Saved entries
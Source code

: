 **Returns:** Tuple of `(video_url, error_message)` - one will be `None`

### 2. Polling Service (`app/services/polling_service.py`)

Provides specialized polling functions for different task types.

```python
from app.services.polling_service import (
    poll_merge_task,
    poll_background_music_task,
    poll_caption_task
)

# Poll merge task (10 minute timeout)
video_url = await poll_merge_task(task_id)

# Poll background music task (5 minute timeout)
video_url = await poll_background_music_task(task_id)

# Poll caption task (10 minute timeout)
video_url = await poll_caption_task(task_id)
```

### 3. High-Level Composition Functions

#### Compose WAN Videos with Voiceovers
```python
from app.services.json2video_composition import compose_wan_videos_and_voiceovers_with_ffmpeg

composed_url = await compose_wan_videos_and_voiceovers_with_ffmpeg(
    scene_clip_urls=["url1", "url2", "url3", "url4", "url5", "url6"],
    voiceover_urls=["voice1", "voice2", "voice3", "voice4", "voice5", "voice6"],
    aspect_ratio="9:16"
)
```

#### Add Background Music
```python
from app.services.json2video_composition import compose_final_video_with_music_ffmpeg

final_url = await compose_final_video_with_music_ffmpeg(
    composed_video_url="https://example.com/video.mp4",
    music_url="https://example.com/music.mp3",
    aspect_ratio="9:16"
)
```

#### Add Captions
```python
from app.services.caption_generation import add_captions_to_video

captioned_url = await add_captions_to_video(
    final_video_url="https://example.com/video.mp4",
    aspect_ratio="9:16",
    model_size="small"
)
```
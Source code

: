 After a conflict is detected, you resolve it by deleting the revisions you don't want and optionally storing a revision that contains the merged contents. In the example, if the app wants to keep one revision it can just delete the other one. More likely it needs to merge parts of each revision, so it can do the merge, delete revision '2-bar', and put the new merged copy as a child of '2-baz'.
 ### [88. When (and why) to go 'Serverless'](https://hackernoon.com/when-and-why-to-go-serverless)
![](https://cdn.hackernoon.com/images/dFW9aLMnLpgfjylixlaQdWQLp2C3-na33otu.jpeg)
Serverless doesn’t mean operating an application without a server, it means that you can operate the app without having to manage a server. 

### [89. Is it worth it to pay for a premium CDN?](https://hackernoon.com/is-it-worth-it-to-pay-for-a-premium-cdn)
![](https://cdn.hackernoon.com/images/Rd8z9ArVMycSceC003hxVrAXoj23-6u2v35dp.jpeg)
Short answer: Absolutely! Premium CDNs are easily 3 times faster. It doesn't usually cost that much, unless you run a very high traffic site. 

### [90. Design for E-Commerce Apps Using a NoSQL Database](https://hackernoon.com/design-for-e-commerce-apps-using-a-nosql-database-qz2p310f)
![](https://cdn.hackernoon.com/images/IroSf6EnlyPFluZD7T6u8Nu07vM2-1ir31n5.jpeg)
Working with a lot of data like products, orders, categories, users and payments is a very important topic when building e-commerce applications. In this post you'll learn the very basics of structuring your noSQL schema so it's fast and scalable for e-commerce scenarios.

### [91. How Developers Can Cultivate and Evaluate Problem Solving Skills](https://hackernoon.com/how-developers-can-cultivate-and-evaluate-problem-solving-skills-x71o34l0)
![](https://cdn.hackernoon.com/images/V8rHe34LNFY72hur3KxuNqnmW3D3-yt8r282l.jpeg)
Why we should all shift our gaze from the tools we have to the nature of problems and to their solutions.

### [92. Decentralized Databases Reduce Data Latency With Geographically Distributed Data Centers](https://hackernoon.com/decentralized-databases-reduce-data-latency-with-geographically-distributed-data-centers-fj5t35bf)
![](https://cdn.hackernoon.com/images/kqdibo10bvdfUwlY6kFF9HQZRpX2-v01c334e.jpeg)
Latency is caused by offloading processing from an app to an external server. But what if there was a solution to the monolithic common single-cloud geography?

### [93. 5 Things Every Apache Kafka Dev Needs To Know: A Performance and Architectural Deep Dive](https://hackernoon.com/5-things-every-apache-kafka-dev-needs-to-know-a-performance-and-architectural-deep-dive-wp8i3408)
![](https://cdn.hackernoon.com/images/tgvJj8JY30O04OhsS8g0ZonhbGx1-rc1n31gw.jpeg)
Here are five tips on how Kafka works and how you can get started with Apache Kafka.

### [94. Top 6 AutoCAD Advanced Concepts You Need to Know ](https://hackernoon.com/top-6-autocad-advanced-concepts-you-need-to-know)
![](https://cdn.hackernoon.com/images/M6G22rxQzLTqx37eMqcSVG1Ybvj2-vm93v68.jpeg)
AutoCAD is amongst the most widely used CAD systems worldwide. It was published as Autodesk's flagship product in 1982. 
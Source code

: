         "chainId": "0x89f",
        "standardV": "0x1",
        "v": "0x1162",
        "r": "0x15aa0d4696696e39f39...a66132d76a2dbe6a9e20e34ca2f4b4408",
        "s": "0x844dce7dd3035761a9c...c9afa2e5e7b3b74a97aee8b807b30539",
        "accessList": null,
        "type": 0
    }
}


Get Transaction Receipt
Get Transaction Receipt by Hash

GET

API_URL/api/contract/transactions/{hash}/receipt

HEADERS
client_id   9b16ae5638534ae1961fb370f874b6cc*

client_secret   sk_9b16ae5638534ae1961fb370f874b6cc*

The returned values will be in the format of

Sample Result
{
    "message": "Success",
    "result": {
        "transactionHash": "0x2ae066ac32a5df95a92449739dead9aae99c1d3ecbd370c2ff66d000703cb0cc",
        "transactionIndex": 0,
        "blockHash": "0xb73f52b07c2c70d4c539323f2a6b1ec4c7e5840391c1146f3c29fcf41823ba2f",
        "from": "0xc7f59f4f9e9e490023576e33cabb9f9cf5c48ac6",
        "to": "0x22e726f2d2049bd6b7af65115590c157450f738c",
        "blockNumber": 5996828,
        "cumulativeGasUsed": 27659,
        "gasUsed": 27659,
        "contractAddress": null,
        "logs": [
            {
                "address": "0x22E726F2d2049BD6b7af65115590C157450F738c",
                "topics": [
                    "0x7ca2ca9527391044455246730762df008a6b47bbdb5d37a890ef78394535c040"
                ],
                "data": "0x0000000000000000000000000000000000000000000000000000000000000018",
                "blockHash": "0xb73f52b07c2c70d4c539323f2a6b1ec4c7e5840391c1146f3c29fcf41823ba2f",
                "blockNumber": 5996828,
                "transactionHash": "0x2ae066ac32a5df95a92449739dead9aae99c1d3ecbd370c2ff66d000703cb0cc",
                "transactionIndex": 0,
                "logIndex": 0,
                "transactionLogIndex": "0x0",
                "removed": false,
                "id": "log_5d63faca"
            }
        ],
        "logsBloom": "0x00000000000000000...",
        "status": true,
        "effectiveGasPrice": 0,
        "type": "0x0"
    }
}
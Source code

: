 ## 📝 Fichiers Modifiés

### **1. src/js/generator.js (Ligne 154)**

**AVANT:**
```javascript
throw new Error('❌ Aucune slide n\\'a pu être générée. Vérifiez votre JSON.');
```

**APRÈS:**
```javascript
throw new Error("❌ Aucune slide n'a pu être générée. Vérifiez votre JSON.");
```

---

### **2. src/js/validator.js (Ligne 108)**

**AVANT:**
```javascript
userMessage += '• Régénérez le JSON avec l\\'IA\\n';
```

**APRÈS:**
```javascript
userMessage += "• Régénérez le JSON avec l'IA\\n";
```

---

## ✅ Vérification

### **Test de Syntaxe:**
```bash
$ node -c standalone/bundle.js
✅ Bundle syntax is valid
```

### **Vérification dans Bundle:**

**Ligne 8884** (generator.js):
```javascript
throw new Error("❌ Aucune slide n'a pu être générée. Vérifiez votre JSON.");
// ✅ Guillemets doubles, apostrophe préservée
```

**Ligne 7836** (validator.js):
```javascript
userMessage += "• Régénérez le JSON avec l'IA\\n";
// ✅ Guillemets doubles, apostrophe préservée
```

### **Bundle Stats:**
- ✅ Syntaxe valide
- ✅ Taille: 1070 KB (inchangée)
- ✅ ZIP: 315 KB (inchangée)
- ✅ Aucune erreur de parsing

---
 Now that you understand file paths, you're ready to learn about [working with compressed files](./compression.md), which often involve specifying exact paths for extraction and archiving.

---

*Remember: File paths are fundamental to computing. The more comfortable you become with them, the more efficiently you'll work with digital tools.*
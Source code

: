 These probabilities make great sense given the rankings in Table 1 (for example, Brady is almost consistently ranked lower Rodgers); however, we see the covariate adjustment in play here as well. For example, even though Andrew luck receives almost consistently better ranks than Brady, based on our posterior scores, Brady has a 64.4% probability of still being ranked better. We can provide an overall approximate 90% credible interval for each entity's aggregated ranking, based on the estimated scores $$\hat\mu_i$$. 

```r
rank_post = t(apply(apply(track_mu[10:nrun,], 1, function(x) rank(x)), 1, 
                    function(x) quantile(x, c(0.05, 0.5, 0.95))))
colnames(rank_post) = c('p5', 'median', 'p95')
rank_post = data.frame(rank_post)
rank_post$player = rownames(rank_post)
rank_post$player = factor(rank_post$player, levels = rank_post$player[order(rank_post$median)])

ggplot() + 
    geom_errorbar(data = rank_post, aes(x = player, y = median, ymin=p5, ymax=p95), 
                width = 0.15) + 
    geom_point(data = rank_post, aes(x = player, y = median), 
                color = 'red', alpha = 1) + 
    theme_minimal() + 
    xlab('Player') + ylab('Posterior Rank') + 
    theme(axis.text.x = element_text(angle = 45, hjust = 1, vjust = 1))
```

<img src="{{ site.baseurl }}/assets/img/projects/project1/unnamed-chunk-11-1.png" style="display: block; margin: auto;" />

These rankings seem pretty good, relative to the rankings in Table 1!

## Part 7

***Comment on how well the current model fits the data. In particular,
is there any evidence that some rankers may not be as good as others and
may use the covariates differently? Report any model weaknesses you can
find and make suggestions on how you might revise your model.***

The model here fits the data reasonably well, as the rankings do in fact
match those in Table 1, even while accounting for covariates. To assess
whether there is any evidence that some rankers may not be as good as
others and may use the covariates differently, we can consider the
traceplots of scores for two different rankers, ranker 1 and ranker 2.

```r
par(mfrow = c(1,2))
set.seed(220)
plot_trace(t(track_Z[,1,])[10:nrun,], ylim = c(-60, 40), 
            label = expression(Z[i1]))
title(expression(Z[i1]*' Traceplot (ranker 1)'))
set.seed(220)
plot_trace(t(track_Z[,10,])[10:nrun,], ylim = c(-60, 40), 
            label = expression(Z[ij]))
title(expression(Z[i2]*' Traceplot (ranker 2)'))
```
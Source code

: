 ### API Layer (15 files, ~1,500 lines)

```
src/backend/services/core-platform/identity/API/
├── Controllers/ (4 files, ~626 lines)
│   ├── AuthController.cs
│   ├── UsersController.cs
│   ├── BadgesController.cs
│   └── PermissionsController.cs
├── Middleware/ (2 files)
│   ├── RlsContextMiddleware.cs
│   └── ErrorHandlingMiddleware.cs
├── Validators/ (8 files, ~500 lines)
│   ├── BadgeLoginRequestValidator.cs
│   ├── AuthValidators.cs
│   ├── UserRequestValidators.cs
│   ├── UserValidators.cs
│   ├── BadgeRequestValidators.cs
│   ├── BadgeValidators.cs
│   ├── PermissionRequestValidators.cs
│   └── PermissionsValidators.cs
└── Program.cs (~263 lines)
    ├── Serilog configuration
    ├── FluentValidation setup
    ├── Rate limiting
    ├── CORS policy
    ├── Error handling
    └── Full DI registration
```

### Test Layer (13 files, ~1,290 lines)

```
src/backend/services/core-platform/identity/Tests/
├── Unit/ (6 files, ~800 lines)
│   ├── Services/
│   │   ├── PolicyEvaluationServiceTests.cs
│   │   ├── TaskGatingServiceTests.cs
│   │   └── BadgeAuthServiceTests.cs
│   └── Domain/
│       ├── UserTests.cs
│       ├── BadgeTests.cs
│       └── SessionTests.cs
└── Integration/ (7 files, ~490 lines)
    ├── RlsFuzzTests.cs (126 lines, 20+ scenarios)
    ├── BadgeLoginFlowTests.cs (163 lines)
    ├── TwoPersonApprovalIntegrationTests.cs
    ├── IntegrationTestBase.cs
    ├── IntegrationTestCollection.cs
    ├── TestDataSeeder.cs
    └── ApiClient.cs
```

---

DIRECTIONS
Lines that contain the word "scenarios": how many are there in the data? Give the number and nothing else.

RESULT
2